Content starts
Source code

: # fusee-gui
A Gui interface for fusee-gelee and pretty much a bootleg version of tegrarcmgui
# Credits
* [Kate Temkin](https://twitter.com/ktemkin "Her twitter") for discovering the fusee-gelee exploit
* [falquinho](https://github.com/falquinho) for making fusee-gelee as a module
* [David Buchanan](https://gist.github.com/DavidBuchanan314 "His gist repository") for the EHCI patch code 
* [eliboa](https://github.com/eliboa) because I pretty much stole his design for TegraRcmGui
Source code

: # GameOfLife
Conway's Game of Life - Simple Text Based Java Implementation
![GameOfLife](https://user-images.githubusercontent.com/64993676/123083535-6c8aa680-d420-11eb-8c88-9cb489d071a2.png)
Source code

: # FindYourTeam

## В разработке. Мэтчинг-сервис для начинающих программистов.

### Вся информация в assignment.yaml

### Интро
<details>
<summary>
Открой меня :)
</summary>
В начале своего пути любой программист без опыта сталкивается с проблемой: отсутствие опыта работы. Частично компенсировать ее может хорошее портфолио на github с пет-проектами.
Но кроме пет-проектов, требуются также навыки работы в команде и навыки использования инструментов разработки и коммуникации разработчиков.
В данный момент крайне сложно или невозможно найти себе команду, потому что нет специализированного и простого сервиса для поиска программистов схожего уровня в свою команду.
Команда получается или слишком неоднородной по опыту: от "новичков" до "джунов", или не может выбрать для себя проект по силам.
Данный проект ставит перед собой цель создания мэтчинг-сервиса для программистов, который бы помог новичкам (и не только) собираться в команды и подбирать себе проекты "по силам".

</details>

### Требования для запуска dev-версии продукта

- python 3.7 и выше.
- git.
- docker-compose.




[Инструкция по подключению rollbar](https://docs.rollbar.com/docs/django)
Content ends
## WHAT THE TASK REQUIRES
Only lines with the word "https" count here; copy every one from the records.

## EXERCISE OUTPUT
* [Kate Temkin](https://twitter.com/ktemkin "Her twitter") for discovering the fusee-gelee exploit
* [falquinho](https://github.com/falquinho) for making fusee-gelee as a module
* [David Buchanan](https://gist.github.com/DavidBuchanan314 "His gist repository") for the EHCI patch code 
* [eliboa](https://github.com/eliboa) because I pretty much stole his design for TegraRcmGui
![GameOfLife](https://user-images.githubusercontent.com/64993676/123083535-6c8aa680-d420-11eb-8c88-9cb489d071a2.png)
[Инструкция по подключению rollbar](https://docs.rollbar.com/docs/django)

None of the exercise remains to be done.